C H O C O L A T E

Now that title should increase readership.  Someone has to respond to this:

You know how they say love is a verb, to broaden its meaning.  Well, I just thought chocolate should be a verb too, because when you have to have it, it means more than just an object.

 

In case you think I’m writing something for fun because heavy stuff has disappeared, please note:  I’m working on learning the fine art of humor to help deal with the challenges of the world and more frequent birthdays.  I love birthdays—it’s just all the stuff between that adds up to more than a year’s worth.  And these comments are intentionally extra wordy to reflect the extra overloads of life, in mine and in my friends’.

 

Good day to you.

PLEASE LAUGH

How do you keep a spoiled kitty from sounding obnoxious when it is begging for milk?

Don’t keep it waiting so long.

FUN , IN HARD TIMES ?

Sometimes it’s hard to say whether hard times eliminate room for fun or increase the need for fun.

My conclusion is to keep on trucking—address the serious stuff today and take any opportunity to make someone laugh as well.  The greater challenge for me personally is to laugh heartily myself.

Anyway, here’s one most people may know, but I just heard it for the first time from some friends on the radio.

Bible Trivia:  David picked up five stones from the creek and used one to kill Goliath.  Did you know Goliath had four brothers?  (Don’t know where they were)  (Wonder what David did with those four stones)

WASTE OF TIME – – – JUST FOR FUN

The biggest waste of time in conversation is the simple question, “How are you doing?”

Everybody says it.  Nearly everybody isn’t serious.  And, who answers it honestly?

Some solve this problem by coming up with creative answers that include humor.  If you make somebody laugh, you don’t have to tell anybody how you’re doing.  And everybody’s better off when we laugh.

So—

How are you doing?     I was okay, but I got over it.

How are you doing?     I made it this far.

How are you doing?     Do you want my opinion, or God’s?

(When all else fails, you answer a question with a question)

LIVING IN THE COUNTRY

You know you’re living in the country when—

01)  You go to town and the sound of a siren puts you on edge.

02)  You get nervous crossing a street.

03)  Your favorite quotation is from Abraham Lincoln’s father:  “When you can see the smoke from your neighbor’s cabin, it’s time to move on.”

04)  Your dog usually smells like skunk or cow manure, and you hug him anyway.

05)  You don’t relate to the need for a privacy fence.

06)  You can smell cigarette smoke half a mile away.

07)  You notice the stars every night, and you can see them.

08) You consider it a compliment when someone says, “You look like a mountain man.”

09)  You don’t have to spend money to enjoy wildflowers and feel romantic.  More than anything else you want to share the beautiful outdoors with someone.

10)  You appreciate frequent time with God outside, looking at the skies He paints just for you to notice, without any distractions except for His creation.

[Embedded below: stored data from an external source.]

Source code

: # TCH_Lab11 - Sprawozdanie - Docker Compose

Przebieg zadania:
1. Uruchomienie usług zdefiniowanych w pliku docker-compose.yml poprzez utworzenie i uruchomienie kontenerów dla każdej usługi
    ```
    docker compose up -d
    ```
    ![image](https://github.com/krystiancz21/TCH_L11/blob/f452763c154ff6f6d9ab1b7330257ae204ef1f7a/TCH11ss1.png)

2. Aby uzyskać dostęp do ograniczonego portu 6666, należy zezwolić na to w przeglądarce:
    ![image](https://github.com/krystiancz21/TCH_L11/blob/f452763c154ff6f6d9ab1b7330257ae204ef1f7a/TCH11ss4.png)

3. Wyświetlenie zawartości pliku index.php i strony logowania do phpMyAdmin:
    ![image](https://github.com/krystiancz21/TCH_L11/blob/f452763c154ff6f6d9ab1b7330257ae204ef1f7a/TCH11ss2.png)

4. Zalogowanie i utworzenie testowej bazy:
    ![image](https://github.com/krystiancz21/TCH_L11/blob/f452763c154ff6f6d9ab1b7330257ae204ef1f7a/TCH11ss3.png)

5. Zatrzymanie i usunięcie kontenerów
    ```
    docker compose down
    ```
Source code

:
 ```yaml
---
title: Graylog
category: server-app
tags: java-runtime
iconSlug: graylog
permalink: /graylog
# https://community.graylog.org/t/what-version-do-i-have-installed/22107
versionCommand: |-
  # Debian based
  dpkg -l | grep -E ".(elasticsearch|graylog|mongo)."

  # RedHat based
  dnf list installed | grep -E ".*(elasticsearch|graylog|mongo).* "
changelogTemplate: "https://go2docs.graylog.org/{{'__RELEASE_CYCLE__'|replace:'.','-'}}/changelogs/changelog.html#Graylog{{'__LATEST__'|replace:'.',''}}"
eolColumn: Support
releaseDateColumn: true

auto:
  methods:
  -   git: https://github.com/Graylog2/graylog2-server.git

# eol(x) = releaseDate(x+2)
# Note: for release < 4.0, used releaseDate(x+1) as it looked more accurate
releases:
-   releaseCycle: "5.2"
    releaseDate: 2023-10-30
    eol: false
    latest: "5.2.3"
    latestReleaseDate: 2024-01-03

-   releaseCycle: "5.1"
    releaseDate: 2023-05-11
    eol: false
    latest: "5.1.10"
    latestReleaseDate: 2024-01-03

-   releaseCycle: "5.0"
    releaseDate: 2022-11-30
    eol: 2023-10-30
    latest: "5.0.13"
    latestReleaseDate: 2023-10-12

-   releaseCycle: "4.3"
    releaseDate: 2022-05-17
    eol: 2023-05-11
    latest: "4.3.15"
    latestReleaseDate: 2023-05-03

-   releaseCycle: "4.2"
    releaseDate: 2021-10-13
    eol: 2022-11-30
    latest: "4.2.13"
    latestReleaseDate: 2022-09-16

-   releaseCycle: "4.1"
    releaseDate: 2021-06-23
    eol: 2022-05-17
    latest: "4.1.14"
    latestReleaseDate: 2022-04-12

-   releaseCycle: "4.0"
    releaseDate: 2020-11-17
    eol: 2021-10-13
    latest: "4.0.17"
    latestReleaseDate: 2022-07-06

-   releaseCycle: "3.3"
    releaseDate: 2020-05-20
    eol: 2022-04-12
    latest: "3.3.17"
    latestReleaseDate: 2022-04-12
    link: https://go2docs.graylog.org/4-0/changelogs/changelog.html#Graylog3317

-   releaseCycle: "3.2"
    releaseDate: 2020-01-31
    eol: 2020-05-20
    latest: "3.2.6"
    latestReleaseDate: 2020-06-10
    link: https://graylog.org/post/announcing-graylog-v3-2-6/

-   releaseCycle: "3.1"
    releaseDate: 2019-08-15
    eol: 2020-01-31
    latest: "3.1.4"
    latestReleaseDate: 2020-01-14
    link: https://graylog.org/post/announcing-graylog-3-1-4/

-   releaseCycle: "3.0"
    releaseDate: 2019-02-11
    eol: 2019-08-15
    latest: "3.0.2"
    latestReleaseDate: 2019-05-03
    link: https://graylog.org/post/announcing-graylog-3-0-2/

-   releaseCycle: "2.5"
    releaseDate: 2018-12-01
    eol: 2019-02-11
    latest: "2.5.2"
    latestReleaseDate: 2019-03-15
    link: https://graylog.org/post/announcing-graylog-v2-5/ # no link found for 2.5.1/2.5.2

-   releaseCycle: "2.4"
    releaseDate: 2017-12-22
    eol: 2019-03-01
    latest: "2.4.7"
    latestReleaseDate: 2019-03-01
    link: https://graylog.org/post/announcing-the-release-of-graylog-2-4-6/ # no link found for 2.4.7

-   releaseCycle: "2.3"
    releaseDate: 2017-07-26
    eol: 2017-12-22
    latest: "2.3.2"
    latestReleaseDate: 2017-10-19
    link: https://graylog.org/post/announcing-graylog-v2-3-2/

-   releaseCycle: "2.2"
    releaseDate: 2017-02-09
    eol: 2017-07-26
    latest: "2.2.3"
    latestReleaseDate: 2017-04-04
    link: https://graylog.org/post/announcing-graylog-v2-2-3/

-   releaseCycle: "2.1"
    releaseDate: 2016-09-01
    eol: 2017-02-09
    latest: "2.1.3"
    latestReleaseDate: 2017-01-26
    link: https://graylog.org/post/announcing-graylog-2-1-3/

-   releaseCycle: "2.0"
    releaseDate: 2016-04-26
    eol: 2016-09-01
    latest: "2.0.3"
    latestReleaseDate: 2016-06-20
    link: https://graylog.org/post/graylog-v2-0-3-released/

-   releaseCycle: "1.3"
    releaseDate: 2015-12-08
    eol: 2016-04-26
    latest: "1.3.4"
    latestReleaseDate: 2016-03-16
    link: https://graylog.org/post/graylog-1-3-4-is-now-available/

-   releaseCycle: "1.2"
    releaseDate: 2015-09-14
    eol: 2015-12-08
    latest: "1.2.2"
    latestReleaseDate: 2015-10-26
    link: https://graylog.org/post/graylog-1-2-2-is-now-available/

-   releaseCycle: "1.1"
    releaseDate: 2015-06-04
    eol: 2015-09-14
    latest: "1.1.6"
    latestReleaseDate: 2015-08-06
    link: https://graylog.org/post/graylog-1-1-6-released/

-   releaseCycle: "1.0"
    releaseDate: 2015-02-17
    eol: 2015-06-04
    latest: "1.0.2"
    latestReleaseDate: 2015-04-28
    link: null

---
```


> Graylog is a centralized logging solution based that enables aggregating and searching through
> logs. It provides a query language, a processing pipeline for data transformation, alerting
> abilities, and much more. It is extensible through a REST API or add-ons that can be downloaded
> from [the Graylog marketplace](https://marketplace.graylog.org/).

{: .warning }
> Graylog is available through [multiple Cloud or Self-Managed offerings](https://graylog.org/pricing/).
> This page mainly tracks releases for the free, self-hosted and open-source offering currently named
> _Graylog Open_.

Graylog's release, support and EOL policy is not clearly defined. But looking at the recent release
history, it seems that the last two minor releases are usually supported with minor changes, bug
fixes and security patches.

These lists are supposed to have ten items, but I must add one more:

11)  You believe your children are better off growing up in the country.

WAKE UP – – – WHY ?

I need an alarm clock that explains the reason for all the noise and tells me what I’m supposed to do about it.  There has to be something to coordinate the waking of the brain and the body, or else nothing happens.

OXYMORON – – – FOR THOUGHT

Occasional outbursts of consistency.

Hazardous in many real life applications.  I’ll let you think of some on your own.

PROFUN—PROFOUND

I’m famous—but nobody knows it.

I’m humble—but I don’t know it.

LIGHTER SIDE OF OLDER

The best part of getting old is the getting, not the arriving.

As long as you’re getting older, you’re not old yet.

 

As you get older, why is a rocking chair better than an easy chair?

Because in a rocking chair, for the most part you’re still moving.